Data supplied:
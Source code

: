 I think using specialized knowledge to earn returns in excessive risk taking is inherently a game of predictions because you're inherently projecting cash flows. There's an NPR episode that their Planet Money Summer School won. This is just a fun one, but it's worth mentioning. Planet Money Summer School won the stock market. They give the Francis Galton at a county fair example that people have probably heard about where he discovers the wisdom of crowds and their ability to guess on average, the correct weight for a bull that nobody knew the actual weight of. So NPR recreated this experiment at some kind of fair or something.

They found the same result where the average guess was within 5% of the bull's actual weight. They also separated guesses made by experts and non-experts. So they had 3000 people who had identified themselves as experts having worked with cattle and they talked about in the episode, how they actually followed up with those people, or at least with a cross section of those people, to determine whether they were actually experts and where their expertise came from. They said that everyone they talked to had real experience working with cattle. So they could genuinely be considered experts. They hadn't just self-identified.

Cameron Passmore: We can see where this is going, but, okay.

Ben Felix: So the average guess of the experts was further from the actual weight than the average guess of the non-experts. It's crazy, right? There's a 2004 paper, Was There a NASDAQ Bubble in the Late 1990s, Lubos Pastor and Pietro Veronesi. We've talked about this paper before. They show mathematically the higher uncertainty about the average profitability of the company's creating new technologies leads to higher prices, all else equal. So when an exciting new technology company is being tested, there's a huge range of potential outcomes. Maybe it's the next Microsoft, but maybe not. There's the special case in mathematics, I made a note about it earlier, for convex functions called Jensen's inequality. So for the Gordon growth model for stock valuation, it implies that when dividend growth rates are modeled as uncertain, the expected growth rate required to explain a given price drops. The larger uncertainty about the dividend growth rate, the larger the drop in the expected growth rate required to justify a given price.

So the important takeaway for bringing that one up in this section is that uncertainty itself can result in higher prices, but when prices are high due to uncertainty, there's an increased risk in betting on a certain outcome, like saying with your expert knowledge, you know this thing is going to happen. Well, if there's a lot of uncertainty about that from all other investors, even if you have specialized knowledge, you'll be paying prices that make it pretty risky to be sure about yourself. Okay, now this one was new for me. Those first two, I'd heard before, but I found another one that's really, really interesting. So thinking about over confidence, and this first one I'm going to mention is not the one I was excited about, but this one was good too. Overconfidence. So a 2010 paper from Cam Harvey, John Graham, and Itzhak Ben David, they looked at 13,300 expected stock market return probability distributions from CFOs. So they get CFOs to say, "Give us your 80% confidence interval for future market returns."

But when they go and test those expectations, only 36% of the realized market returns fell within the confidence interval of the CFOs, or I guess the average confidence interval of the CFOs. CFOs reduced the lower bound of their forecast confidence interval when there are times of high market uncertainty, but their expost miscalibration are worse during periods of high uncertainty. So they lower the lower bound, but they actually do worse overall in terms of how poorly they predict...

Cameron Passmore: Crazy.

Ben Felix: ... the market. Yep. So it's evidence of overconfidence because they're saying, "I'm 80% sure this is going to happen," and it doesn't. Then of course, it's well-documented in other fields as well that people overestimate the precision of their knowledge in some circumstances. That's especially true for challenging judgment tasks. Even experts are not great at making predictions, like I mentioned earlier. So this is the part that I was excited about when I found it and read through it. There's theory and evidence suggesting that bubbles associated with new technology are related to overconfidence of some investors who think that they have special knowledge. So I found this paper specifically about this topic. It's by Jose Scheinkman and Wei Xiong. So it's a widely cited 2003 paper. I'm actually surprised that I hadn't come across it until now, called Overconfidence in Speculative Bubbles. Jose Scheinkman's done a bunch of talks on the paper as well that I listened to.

Exercise requirements: In the listing above, locate the line with "But when they" and the line with "Cameron Passmore: Crazy.", then extract exactly those lines and every line between them, and nothing more.

Expected output:
But when they go and test those expectations, only 36% of the realized market returns fell within the confidence interval of the CFOs, or I guess the average confidence interval of the CFOs. CFOs reduced the lower bound of their forecast confidence interval when there are times of high market uncertainty, but their expost miscalibration are worse during periods of high uncertainty. So they lower the lower bound, but they actually do worse overall in terms of how poorly they predict...

Cameron Passmore: Crazy.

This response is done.